- **Available records**:
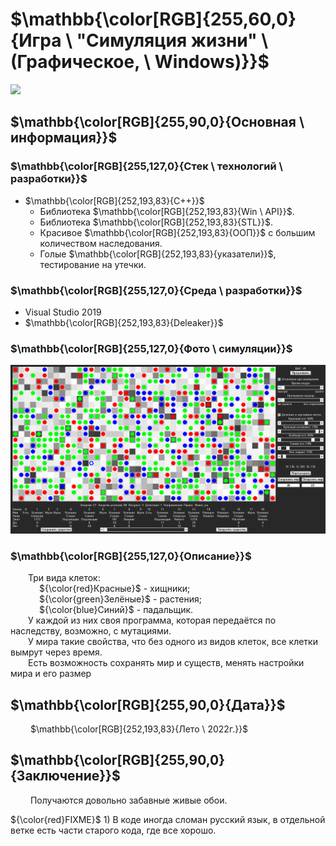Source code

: ﻿# $\mathbb{\color[RGB]{255,60,0}{Игра \ "Симуляция жизни" \ (Графическое, \ Windows)}}$

[<img src="Info/Ico_Life_simulation.ico" width="160"/>](Info/Ico_Life_simulation.ico)

## $\mathbb{\color[RGB]{255,90,0}{Основная \ информация}}$

### $\mathbb{\color[RGB]{255,127,0}{Стек \ технологий \ разработки}}$

- $\mathbb{\color[RGB]{252,193,83}{C++}}$
	+ Библиотека $\mathbb{\color[RGB]{252,193,83}{Win \ API}}$.
	+ Библиотека $\mathbb{\color[RGB]{252,193,83}{STL}}$.
	+ Красивое $\mathbb{\color[RGB]{252,193,83}{ООП}}$ с большим количеством наследования.
	+ Голые $\mathbb{\color[RGB]{252,193,83}{указатели}}$, тестирование на утечки.

### $\mathbb{\color[RGB]{255,127,0}{Среда \ разработки}}$

- Visual Studio 2019
- $\mathbb{\color[RGB]{252,193,83}{Deleaker}}$

### $\mathbb{\color[RGB]{255,127,0}{Фото \ симуляции}}$

[<img src="Info/in_simulation.jpg" width="750"/>](Info/in_simulation.jpg)

### $\mathbb{\color[RGB]{255,127,0}{Описание}}$

&emsp;&emsp;Три вида клеток:<br>
&emsp;&emsp;&emsp; ${\color{red}Красные}$ - хищники;<br>
&emsp;&emsp;&emsp; ${\color{green}Зелёные}$ - растения;<br>
&emsp;&emsp;&emsp; ${\color{blue}Синий}$ - падальщик.<br>
&emsp;&emsp;У каждой из них своя программа, которая передаётся по наследству, возможно, с мутациями.<br>
&emsp;&emsp;У мира такие свойства, что без одного из видов клеток, все клетки вымрут через время.<br>
&emsp;&emsp;Есть возможность сохранять мир и существ, менять настройки мира и его размер<br>

## $\mathbb{\color[RGB]{255,90,0}{Дата}}$

&emsp;&emsp; $\mathbb{\color[RGB]{252,193,83}{Лето \ 2022г.}}$

## $\mathbb{\color[RGB]{255,90,0}{Заключение}}$

&emsp;&emsp; Получаются довольно забавные живые обои.

 ${\color{red}FIXME}$ 1) В коде иногда сломан русский язык, в отдельной ветке есть части старого кода, где все хорошо.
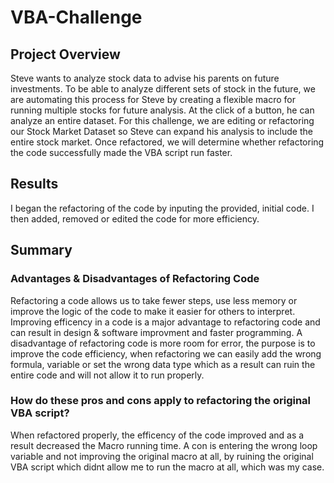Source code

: # VBA-Challenge
## Project Overview

Steve wants to analyze stock data to advise his parents on future investments. To be able to analyze different sets of stock in the future, we are automating this process for Steve by creating a flexible macro for running multiple stocks for future analysis. At the click of a button, he can analyze an entire dataset. For this challenge, we are editing or refactoring our Stock Market Dataset so Steve can expand his analysis to include the entire stock market. Once refactored, we will determine whether refactoring the code successfully made the VBA script run faster.

## Results
I began the refactoring of the code by inputing the provided, initial code. I then added, removed or edited the code for more efficiency. 





## Summary
### Advantages & Disadvantages of Refactoring Code 
Refactoring a code allows us to take fewer steps, use less memory or improve the logic of the code to make it easier for others to interpret. Improving efficency in a code is a major advantage to refactoring code and can result in design & software improvment and faster programming. A disadvantage of refactoring code is more room for error, the purpose is to improve the code efficiency, when refactoring we can easily add the wrong formula, variable or set the wrong data type which as a result can ruin the entire code and will not allow it to run properly.  

### How do these pros and cons apply to refactoring the original VBA script?
When refactored properly, the efficency of the code improved and as a result decreased the Macro running time. A con is entering the wrong loop variable and not improving the original macro at all, by ruining the original VBA script which didnt allow me to run the macro at all, which was my case. 

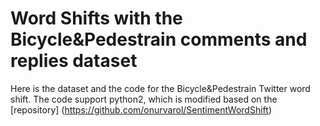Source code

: # Word Shifts with the Bicycle&Pedestrain comments and replies dataset

Here is the dataset and the code for the Bicycle&Pedestrain Twitter word shift. The code support python2, which is modified based on the [repository] (https://github.com/onurvarol/SentimentWordShift)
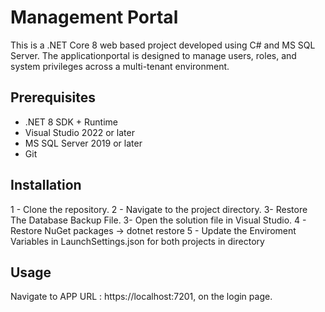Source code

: Management Portal
=================

This is a .NET Core 8 web based project developed using C# and MS SQL Server. The applicationportal is designed to manage users, roles, and system privileges across a multi-tenant environment.

## Prerequisites

- .NET 8 SDK + Runtime
- Visual Studio 2022 or later
- MS SQL Server 2019 or later
- Git


## Installation

1 - Clone the repository.
2 - Navigate to the project directory.
3- Restore The Database Backup File.
3- Open the solution file in Visual Studio.
4 - Restore NuGet packages
    -> dotnet restore
5 - Update the Enviroment Variables in LaunchSettings.json for both projects in directory

## Usage

Navigate to APP URL : https://localhost:7201, on the login page.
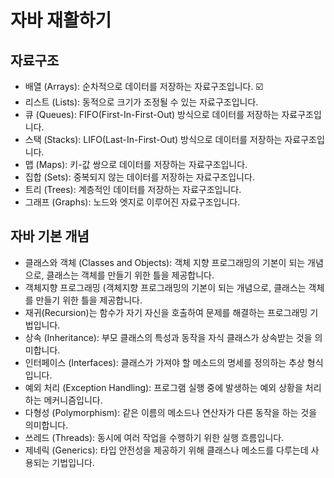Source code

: # 자바 재활하기


## 자료구조

- 배열 (Arrays): 순차적으로 데이터를 저장하는 자료구조입니다. ☑️
- 리스트 (Lists): 동적으로 크기가 조정될 수 있는 자료구조입니다.
- 큐 (Queues): FIFO(First-In-First-Out) 방식으로 데이터를 저장하는 자료구조입니다.
- 스택 (Stacks): LIFO(Last-In-First-Out) 방식으로 데이터를 저장하는 자료구조입니다.
- 맵 (Maps): 키-값 쌍으로 데이터를 저장하는 자료구조입니다.
- 집합 (Sets): 중복되지 않는 데이터를 저장하는 자료구조입니다.
- 트리 (Trees): 계층적인 데이터를 저장하는 자료구조입니다.
- 그래프 (Graphs): 노드와 엣지로 이루어진 자료구조입니다.

## 자바 기본 개념

- 클래스와 객체 (Classes and Objects): 객체 지향 프로그래밍의 기본이 되는 개념으로, 클래스는 객체를 만들기 위한 틀을 제공합니다. 
- 객체지향 프로그래밍 (객체지향 프로그래밍의 기본이 되는 개념으로, 클래스는 객체를 만들기 위한 틀을 제공합니다.
- 재귀(Recursion)는 함수가 자기 자신을 호출하여 문제를 해결하는 프로그래밍 기법입니다.
- 상속 (Inheritance): 부모 클래스의 특성과 동작을 자식 클래스가 상속받는 것을 의미합니다.
- 인터페이스 (Interfaces): 클래스가 가져야 할 메소드의 명세를 정의하는 추상 형식입니다.
- 예외 처리 (Exception Handling): 프로그램 실행 중에 발생하는 예외 상황을 처리하는 메커니즘입니다.
- 다형성 (Polymorphism): 같은 이름의 메소드나 연산자가 다른 동작을 하는 것을 의미합니다.
- 쓰레드 (Threads): 동시에 여러 작업을 수행하기 위한 실행 흐름입니다.
- 제네릭 (Generics): 타입 안전성을 제공하기 위해 클래스나 메소드를 다루는데 사용되는 기법입니다.


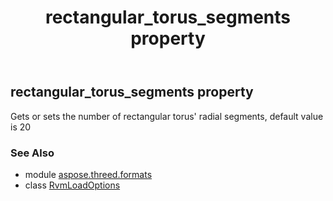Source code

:﻿---
title: rectangular_torus_segments property
second_title: Aspose.3D for Python via .NET API References
description: 
type: docs
weight: 150
url: /python-net/aspose.threed.formats/rvmloadoptions/rectangular_torus_segments/
is_root: false
---

## rectangular_torus_segments property


Gets or sets the number of rectangular torus' radial segments, default value is 20

### See Also
* module [aspose.threed.formats](../../)
* class [RvmLoadOptions](/3d/python-net/aspose.threed.formats/rvmloadoptions)

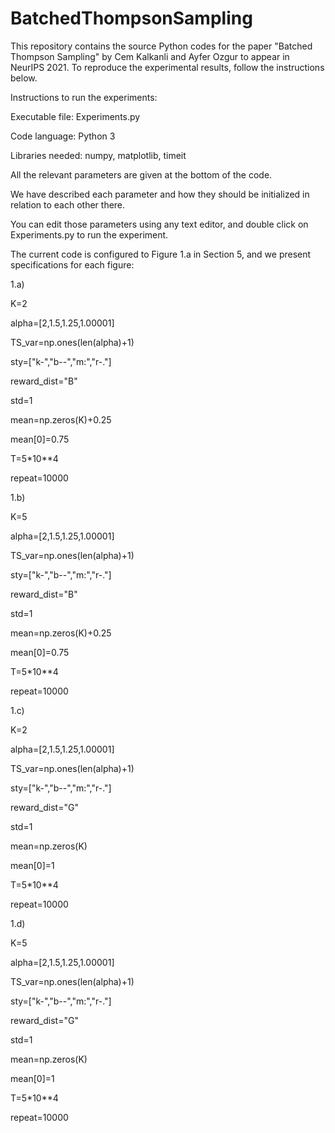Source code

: # BatchedThompsonSampling

This repository contains the source Python codes for the paper "Batched Thompson Sampling" by Cem Kalkanli and Ayfer Ozgur to appear in NeurIPS 2021. To reproduce the experimental results, follow the instructions below.

Instructions to run the experiments:

Executable file: Experiments.py

Code language: Python 3

Libraries needed: numpy, matplotlib, timeit

All the relevant parameters are given at the bottom of the code. 

We have described each parameter and how they should be initialized in relation to each other there.

You can edit those parameters using any text editor, and double click on Experiments.py to run the experiment.

The current code is configured to Figure 1.a in Section 5, and we present specifications for each figure:

1.a)

K=2

alpha=[2,1.5,1.25,1.00001]

TS_var=np.ones(len(alpha)+1)

sty=["k-","b--","m:","r-."]

reward_dist="B"

std=1

mean=np.zeros(K)+0.25

mean[0]=0.75

T=5*10**4

repeat=10000


1.b)

K=5

alpha=[2,1.5,1.25,1.00001]

TS_var=np.ones(len(alpha)+1)

sty=["k-","b--","m:","r-."]

reward_dist="B"

std=1

mean=np.zeros(K)+0.25

mean[0]=0.75

T=5*10**4

repeat=10000


1.c)

K=2

alpha=[2,1.5,1.25,1.00001]

TS_var=np.ones(len(alpha)+1)

sty=["k-","b--","m:","r-."]

reward_dist="G"

std=1

mean=np.zeros(K)

mean[0]=1

T=5*10**4

repeat=10000


1.d)

K=5

alpha=[2,1.5,1.25,1.00001]

TS_var=np.ones(len(alpha)+1)

sty=["k-","b--","m:","r-."]

reward_dist="G"

std=1

mean=np.zeros(K)

mean[0]=1

T=5*10**4

repeat=10000



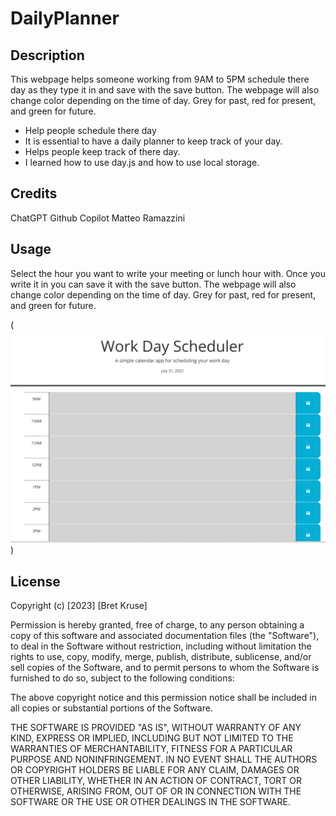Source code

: # DailyPlanner
## Description

This webpage helps someone working from 9AM to 5PM schedule there day as they type it in and save with the save button. The webpage will also change color depending on the time of day. Grey for past, red for present, and green for future.

- Help people schedule there day
- It is essential to have a daily planner to keep track of your day.
- Helps people keep track of there day.
- I learned how to use day.js and how to use local storage.

## Credits

ChatGPT
Github Copilot
Matteo Ramazzini

## Usage

Select the hour you want to write your meeting or lunch hour with. Once you write it in you can save it with the save button. The webpage will also change color depending on the time of day. Grey for past, red for present, and green for future.

(![DailyPlanner](PlannerPage.png))
## License

Copyright (c) [2023] [Bret Kruse]

Permission is hereby granted, free of charge, to any person obtaining a copy
of this software and associated documentation files (the "Software"), to deal
in the Software without restriction, including without limitation the rights
to use, copy, modify, merge, publish, distribute, sublicense, and/or sell
copies of the Software, and to permit persons to whom the Software is
furnished to do so, subject to the following conditions:

The above copyright notice and this permission notice shall be included in all
copies or substantial portions of the Software.

THE SOFTWARE IS PROVIDED "AS IS", WITHOUT WARRANTY OF ANY KIND, EXPRESS OR
IMPLIED, INCLUDING BUT NOT LIMITED TO THE WARRANTIES OF MERCHANTABILITY,
FITNESS FOR A PARTICULAR PURPOSE AND NONINFRINGEMENT. IN NO EVENT SHALL THE
AUTHORS OR COPYRIGHT HOLDERS BE LIABLE FOR ANY CLAIM, DAMAGES OR OTHER
LIABILITY, WHETHER IN AN ACTION OF CONTRACT, TORT OR OTHERWISE, ARISING FROM,
OUT OF OR IN CONNECTION WITH THE SOFTWARE OR THE USE OR OTHER DEALINGS IN THE
SOFTWARE.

- **Assigned task**: Return each line from the entries above that includes "Server".

- **Result below**:
This is a .NET Core 8 web based project developed using C# and MS SQL Server. The applicationportal is designed to manage users, roles, and system privileges across a multi-tenant environment.
- MS SQL Server 2019 or later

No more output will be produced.